Keynes explicitly pointed out the relationship between governments printing money and inflation.

The inflationism of the currency systems of Europe has proceeded to extraordinary lengths. The various belligerent Governments, unable, or too timid or too short-sighted to secure from loans or taxes the resources they required, have printed notes for the balance.

Keynes also pointed out how government price command discourage production.

The presumption of a spurious value for the currency, by the force of law expressed in the regulation of prices, contains in itself, however, the seeds ofeconomic decay, and soon dries up the predominance ofsupply. if a man is compelled to exchange the fruits of his labours for paper which, as experience soon teaches him, he cannot use to purchase what he requires at a price comparable to that which he has received for his own products, he will keep his produce for himself, dispose of it to his friends and neighbours as a favour, or relax his efforts in producing it. A system of compelling the exchange of commodities at what is not their real relative value not only relaxes production, but leads finally to the harm and inefficiency of barter.

Keynes detailed the relationship between German government deficits and inflation.

In Germany the a thing that is caused or produced by something else expenditure of the Empire, the Federal States, and the Communes in 1919–20 is estimated at 25 milliards of marks, of which not above 10 milliards are covered by previously existing taxation. This is without allowing anything for the payment of the indemnity. In Russia, Poland, Hungary, or Austria such a thing as a budget cannot be seriously considered to make up at all. Thus the menace of inflationism described above is not merely a product of the war, of which peace begins the cure. this is the a continuing phenomenon of which the end is not yet in sight.

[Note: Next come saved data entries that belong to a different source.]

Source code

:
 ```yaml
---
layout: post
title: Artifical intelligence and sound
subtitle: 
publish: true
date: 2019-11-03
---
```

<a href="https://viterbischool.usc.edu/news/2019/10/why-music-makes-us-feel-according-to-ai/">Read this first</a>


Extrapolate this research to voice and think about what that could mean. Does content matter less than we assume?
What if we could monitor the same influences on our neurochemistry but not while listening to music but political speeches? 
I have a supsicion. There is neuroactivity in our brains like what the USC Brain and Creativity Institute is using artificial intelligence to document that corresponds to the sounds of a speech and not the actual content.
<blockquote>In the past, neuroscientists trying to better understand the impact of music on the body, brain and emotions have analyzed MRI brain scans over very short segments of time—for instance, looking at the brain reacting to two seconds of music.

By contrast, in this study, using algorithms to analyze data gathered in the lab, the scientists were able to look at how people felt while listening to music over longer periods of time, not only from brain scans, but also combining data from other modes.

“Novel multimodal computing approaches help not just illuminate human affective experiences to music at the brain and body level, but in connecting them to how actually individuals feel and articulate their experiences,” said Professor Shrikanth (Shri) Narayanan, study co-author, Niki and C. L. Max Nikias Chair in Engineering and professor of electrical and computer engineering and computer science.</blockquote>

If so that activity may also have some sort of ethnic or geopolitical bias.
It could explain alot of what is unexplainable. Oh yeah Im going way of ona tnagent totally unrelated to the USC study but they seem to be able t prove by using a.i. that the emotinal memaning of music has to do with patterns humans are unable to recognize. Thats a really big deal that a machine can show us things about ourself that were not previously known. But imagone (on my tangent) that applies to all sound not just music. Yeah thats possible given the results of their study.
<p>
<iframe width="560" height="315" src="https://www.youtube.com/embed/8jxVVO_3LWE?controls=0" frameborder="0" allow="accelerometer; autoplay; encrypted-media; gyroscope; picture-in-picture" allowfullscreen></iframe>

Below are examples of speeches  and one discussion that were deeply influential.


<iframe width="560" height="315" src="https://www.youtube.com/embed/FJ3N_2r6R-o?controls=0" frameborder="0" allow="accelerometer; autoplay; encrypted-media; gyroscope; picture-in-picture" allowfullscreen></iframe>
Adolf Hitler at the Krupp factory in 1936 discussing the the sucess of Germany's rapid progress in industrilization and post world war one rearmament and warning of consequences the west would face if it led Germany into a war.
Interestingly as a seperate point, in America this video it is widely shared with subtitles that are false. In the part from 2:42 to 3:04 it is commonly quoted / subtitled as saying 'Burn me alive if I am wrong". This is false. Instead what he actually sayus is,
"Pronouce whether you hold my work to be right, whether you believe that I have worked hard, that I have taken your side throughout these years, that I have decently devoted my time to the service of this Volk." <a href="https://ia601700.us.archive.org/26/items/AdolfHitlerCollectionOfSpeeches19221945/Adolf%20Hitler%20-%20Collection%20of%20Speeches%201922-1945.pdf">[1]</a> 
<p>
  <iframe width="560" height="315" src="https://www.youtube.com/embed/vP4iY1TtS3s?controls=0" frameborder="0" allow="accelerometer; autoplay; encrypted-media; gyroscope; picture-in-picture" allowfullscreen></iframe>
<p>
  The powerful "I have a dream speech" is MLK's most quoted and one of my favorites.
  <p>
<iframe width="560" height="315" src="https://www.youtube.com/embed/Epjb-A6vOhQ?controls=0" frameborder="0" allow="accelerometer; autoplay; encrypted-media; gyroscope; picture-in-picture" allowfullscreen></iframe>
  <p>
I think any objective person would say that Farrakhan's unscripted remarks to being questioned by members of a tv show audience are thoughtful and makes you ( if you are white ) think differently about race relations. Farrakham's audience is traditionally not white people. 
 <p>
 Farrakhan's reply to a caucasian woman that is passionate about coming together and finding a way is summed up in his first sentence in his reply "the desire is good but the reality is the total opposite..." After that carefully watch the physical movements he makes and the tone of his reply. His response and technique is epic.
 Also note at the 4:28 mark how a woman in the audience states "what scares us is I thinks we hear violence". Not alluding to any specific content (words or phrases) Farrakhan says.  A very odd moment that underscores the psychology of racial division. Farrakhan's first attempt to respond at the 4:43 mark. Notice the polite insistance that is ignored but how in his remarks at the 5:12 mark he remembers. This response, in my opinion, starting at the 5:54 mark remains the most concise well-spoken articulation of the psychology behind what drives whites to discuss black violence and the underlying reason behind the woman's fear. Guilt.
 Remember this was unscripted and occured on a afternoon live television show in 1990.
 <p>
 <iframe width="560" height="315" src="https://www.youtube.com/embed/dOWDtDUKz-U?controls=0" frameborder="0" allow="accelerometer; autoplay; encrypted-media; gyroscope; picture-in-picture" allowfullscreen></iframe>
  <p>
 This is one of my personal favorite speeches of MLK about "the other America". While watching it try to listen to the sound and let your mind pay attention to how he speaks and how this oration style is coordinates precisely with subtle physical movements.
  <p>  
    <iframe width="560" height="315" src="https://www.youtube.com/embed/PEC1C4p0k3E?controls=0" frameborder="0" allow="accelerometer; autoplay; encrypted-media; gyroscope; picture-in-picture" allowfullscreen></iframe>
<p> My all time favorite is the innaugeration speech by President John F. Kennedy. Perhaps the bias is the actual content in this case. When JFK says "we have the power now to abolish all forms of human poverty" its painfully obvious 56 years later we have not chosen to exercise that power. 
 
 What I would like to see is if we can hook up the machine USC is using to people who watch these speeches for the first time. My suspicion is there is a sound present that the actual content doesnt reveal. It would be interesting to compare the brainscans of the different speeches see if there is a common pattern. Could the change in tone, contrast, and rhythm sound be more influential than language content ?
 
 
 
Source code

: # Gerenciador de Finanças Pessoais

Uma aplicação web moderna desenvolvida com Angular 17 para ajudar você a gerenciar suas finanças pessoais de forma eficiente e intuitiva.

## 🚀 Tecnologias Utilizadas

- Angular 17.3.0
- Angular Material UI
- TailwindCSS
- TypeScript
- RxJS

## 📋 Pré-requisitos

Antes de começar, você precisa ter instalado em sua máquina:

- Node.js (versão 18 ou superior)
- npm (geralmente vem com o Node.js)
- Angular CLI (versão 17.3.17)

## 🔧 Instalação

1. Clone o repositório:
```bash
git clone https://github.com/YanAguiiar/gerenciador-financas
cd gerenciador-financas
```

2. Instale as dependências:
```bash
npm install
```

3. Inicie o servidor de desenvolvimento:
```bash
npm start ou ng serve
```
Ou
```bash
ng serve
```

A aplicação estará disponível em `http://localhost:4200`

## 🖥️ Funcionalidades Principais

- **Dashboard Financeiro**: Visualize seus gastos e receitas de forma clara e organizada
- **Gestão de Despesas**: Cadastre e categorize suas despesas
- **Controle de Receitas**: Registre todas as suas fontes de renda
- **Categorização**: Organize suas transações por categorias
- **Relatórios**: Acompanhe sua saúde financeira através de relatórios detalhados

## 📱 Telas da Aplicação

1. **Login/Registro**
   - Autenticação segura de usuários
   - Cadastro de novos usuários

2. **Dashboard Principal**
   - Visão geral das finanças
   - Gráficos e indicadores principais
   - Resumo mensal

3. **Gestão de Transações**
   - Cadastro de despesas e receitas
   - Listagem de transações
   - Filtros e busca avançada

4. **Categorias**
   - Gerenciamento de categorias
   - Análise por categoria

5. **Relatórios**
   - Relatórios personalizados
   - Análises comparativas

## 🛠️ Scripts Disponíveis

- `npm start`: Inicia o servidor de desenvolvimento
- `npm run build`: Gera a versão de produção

While almost economists believe that changes in money supply can have some real effects in the short run, neoclassical and neo-Keynesian economists tend to agree that there are no long-run effects from changing the money supply. Therefore, even economists who consider themselves neo-Keynesians ordinarily believe that in the long run, money is neutral. In other words, while neoclassical and neo-Keynesian models are often seen as competing points of view, they can also be seen as two descriptions appropriate for different time horizons. many mainstream textbooks today treat the neo-Keynesian model as a more appropriate description of the economy in the short run, when prices are 'sticky', and treat the neoclassical model as a more appropriate description of the economy in the long run, when prices have sufficient time to adjust fully.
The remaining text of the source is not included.